- _Problem to solve_
Of all the entries below, only the lines from the one with "1. Clone the project from GitHub." up to and including the one with "3. Cell-> Run All Cells" are to be duplicated exactly.

*** Dataset entries ***

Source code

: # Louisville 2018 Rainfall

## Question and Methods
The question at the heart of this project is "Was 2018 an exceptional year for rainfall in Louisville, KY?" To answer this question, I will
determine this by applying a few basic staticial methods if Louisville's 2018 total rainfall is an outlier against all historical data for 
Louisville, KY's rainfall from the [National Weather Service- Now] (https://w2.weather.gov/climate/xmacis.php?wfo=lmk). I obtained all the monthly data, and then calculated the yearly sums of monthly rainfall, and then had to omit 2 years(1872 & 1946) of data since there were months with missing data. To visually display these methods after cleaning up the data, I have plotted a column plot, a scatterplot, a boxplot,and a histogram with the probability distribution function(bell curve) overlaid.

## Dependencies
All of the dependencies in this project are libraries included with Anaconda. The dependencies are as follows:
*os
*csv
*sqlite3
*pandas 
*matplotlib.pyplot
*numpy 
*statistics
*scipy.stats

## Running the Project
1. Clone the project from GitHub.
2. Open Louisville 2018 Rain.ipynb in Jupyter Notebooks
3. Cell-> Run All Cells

*** End of Dataset entries ***
*** Dataset entries ***

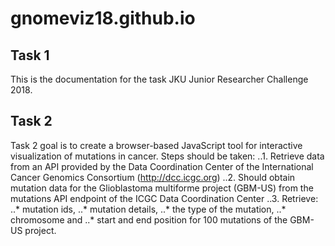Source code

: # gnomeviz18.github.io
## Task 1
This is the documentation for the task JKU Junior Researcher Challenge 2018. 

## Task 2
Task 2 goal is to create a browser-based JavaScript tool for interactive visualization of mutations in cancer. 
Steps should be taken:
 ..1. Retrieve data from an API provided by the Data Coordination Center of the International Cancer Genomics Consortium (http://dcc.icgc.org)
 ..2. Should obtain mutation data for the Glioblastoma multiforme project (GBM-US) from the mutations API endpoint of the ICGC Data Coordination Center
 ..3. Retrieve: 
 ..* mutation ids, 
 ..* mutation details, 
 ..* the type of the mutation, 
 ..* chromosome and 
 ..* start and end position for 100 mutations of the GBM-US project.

*** End of Dataset entries ***
*** Dataset entries ***

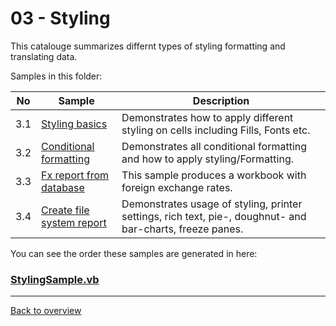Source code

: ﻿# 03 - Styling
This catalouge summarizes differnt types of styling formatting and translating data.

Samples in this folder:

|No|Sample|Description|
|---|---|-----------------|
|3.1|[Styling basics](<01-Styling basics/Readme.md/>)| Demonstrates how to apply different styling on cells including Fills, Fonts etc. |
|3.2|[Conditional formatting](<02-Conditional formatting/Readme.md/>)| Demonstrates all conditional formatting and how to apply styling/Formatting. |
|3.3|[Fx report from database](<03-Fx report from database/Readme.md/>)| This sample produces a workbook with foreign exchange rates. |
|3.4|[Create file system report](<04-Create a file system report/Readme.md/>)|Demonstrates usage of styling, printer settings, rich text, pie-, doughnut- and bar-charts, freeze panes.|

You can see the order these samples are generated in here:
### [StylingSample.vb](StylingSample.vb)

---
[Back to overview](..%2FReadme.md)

*** End of Dataset entries ***

- _Problem solution_
1. Clone the project from GitHub.
2. Open Louisville 2018 Rain.ipynb in Jupyter Notebooks
3. Cell-> Run All Cells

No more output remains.